With John Shepherd on tour in England with the West Indies, Woolmer became a much more regular member of the Kent side. It was not a good season for him with the bat, but his bowling prospered. He was the county’s leading wicket-taker on Sundays and in the first two seasons of the competition he was the first bowler to reach 50 wickets.
He was then bowling mainly the inswinger and he said: “I tried to bowl at a lively pace and being a newcomer I got wickets. Sunday cricket probably made me into a bowler, you have got to bowl straight and attain a good line and length.” Those attributes, particularly on Sundays, certainly brought him to the fore, although he achieved his best analysis of seven for 47 against Sussex in the Championship at Canterbury.
In 1970, Woolmer was a member of the Kent County Championship-winning side and in the last match of the season at The Oval, he was presented with his county cap by Colin Cowdrey.
Now the young cricketer was beginning to work things out for himself, sifting the advice he was given and making an important step forward during the winter of 1970/71 when he coached in Johannesburg. There, practising in the nets, he learned to bowl the genuine away-swinger. In 1971 he was still batting well down the order for Kent, and in 1972 it was no doubt his bowling ability – or or a reputation as a bowler who could bat – which won him a one-day cap against the Australians. But his batting, or lack of it with Kent, was concerning him. He appreciated, with the county’s strength, that there was no way he could get up the order.
Kent did what they could to help him in this respect during 1973, but opportunities were limited. Meanwhile there was no international recognition that summer at any level. Having been talked about as a candidate for the previous winter’s tour of India and Pakistan, he was again in the lists, as it were, for the 1973/74 tour of the West Indies.

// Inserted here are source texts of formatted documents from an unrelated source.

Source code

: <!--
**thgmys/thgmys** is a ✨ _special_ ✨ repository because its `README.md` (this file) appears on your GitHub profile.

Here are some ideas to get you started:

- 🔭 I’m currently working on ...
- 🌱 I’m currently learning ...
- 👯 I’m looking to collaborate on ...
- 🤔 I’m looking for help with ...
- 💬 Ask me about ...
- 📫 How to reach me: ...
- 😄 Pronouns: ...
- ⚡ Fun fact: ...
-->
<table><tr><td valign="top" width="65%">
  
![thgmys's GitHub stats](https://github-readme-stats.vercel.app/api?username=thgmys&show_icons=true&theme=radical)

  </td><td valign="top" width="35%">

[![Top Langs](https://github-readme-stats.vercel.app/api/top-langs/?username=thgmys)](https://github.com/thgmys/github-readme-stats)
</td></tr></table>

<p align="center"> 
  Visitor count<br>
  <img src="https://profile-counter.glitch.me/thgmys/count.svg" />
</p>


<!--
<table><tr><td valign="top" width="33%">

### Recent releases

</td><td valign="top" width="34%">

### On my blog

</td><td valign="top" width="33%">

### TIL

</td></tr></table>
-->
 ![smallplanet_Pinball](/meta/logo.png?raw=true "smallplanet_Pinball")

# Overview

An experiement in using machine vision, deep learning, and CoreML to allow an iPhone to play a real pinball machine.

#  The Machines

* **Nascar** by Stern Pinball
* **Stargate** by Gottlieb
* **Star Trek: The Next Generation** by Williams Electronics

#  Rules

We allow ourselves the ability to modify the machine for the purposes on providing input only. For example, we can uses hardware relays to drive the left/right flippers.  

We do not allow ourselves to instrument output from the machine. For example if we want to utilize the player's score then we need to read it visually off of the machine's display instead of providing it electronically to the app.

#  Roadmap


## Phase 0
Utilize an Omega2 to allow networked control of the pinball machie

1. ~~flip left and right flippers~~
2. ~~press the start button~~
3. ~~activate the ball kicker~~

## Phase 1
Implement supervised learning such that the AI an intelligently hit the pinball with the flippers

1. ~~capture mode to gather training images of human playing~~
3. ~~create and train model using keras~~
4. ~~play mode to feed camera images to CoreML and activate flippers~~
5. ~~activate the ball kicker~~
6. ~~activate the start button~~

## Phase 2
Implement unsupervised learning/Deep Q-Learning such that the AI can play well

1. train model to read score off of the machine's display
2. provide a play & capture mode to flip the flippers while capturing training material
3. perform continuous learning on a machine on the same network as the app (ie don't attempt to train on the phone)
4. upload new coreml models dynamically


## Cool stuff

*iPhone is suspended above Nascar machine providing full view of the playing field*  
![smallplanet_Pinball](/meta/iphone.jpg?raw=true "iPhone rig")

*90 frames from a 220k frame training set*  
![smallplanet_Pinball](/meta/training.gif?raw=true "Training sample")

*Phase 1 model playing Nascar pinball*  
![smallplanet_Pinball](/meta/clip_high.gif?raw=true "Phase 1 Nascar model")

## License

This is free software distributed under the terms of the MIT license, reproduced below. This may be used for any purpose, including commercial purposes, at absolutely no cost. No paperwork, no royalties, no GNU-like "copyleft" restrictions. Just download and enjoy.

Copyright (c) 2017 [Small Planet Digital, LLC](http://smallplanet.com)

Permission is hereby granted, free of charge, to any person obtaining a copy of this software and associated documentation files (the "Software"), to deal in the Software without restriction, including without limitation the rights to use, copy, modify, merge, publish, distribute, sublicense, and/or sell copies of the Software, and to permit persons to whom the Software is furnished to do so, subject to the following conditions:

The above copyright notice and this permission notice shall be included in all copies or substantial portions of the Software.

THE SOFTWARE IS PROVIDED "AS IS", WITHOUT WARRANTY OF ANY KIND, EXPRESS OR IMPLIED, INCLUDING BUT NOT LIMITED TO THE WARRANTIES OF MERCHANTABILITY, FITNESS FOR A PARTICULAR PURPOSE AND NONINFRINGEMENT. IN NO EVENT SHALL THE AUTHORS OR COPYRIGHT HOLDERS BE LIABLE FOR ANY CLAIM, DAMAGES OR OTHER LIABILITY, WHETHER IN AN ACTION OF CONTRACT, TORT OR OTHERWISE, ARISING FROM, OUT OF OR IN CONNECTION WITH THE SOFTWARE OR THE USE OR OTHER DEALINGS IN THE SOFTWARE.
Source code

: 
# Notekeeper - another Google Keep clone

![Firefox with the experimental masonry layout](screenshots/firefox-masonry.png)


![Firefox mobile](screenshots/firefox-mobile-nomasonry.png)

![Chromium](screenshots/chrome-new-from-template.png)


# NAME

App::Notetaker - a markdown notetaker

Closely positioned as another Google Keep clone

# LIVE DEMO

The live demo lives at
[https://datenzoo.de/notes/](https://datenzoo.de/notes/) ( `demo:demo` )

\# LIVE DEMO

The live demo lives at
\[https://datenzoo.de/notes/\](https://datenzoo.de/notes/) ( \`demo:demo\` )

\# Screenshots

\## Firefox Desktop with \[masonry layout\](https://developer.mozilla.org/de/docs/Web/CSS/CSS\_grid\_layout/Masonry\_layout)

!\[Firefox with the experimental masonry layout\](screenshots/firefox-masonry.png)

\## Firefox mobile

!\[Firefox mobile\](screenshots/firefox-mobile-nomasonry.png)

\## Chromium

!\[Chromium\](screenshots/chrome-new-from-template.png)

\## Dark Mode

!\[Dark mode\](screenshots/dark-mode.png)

He did not go and indeed in his own mind did not feel he was quite good enough to go. Instead, he went to South Africa with the D.H. Robins XI and followed that with a coaching appointment under Barry Richards in Durban with the Kingsmead Mynahs club, playing also for Natal. It was an eventful and important winter. In Durban he met his future wife, Gill – they were married the following winter – and his batting improved tremendously. Batting at No.5 for Natal he took the chance, which had previously been lacking, to build an innings.
During the tour, however, it had become obvious that other English counties were prepared to give him that No.5 place in their side and Woolmer, who had no desire to leave Kent, was faced with an important decision which could affect his whole career.
He was fortunate enough to be able to discuss the problem immediately with his Kent manager, Leslie Ames, who was in fact managing D.H.Robins’s side. The problem was solved satisfactorily, and in 1974 Kent batted him at No.5 in the three-day game and lower down the order in limited-overs matches.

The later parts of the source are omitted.